> [Directions] From the entries, copy each line that includes "children".

━━━━━━━━

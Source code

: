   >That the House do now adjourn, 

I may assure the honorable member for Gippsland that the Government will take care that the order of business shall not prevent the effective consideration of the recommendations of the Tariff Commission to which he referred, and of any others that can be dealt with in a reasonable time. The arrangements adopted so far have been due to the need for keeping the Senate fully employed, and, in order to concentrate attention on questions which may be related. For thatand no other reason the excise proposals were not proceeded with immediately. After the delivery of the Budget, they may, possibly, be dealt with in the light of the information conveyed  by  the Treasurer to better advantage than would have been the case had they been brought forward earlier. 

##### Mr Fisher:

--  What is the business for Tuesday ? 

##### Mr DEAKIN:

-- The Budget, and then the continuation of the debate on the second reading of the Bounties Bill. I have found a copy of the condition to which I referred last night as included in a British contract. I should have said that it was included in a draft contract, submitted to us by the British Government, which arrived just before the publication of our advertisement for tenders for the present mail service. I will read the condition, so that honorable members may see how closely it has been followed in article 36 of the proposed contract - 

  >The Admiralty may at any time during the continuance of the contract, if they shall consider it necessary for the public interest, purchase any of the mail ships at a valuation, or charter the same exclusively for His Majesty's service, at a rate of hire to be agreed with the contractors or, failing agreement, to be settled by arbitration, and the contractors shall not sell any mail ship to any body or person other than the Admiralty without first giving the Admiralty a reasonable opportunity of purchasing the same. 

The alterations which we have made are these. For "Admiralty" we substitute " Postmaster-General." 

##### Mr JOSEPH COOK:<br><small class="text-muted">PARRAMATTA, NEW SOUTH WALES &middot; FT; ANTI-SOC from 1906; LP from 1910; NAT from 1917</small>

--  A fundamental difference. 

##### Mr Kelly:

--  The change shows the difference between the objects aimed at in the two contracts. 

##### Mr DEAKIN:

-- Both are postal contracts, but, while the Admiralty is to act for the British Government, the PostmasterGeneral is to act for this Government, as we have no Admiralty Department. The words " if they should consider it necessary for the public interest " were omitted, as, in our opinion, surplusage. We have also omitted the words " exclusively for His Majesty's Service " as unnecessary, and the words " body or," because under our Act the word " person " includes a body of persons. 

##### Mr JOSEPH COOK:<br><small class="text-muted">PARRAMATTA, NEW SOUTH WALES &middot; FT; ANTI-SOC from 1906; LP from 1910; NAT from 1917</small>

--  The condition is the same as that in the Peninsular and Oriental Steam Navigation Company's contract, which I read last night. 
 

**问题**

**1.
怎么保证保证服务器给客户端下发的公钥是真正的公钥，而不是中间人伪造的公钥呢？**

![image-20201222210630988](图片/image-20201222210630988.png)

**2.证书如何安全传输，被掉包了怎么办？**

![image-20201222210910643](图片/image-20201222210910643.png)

━━━━━━━━

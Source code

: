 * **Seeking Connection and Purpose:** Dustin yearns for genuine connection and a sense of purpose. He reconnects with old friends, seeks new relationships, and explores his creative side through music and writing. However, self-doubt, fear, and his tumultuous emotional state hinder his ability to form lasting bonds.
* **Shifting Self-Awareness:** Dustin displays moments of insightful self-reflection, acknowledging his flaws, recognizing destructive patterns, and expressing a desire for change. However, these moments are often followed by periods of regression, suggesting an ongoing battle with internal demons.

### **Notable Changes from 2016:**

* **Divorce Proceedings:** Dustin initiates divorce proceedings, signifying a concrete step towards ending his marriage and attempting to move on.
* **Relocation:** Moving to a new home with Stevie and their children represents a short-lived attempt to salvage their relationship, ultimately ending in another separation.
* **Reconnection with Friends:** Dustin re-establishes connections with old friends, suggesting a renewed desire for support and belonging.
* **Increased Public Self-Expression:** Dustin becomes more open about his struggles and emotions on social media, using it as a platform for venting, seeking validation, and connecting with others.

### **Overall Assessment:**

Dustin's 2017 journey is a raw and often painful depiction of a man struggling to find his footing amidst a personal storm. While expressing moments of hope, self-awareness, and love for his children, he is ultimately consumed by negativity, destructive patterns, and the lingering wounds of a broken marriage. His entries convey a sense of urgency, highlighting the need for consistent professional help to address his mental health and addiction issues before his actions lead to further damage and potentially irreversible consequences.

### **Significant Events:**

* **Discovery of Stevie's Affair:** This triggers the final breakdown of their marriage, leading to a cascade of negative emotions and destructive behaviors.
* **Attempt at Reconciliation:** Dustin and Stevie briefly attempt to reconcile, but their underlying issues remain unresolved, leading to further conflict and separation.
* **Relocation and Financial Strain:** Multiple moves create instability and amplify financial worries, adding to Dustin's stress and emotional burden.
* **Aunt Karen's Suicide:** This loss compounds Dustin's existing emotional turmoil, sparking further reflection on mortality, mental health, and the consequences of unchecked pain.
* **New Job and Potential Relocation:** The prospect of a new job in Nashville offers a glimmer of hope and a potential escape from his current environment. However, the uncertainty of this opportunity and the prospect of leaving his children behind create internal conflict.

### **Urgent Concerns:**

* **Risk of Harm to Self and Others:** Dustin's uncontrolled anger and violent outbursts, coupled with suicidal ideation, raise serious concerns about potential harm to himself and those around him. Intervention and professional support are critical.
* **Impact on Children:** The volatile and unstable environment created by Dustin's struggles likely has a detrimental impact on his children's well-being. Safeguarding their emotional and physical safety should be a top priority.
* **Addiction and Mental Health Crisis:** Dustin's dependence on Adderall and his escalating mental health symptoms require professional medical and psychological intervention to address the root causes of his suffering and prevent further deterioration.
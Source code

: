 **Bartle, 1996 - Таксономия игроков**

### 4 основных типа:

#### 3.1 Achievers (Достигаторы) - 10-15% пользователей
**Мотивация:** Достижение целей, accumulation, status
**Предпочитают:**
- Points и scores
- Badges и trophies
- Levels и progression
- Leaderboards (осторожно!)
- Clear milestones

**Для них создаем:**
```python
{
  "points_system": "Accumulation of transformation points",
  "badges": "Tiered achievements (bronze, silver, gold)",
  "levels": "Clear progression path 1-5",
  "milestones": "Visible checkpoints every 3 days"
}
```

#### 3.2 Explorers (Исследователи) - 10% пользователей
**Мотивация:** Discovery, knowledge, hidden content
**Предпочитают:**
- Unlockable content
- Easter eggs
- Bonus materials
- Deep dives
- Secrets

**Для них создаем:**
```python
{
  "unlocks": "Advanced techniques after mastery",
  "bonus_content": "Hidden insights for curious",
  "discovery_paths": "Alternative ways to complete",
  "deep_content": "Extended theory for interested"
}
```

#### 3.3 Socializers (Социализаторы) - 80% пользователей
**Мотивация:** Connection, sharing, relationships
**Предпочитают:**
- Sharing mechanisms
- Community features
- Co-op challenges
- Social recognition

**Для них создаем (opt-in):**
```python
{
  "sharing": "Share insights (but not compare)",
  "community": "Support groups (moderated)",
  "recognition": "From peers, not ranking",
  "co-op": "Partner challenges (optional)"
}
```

━━━━━━━━

> [Expected answer]
* **Relocation:** Moving to a new home with Stevie and their children represents a short-lived attempt to salvage their relationship, ultimately ending in another separation.
Dustin's 2017 journey is a raw and often painful depiction of a man struggling to find his footing amidst a personal storm. While expressing moments of hope, self-awareness, and love for his children, he is ultimately consumed by negativity, destructive patterns, and the lingering wounds of a broken marriage. His entries convey a sense of urgency, highlighting the need for consistent professional help to address his mental health and addiction issues before his actions lead to further damage and potentially irreversible consequences.
* **New Job and Potential Relocation:** The prospect of a new job in Nashville offers a glimmer of hope and a potential escape from his current environment. However, the uncertainty of this opportunity and the prospect of leaving his children behind create internal conflict.
* **Impact on Children:** The volatile and unstable environment created by Dustin's struggles likely has a detrimental impact on his children's well-being. Safeguarding their emotional and physical safety should be a top priority.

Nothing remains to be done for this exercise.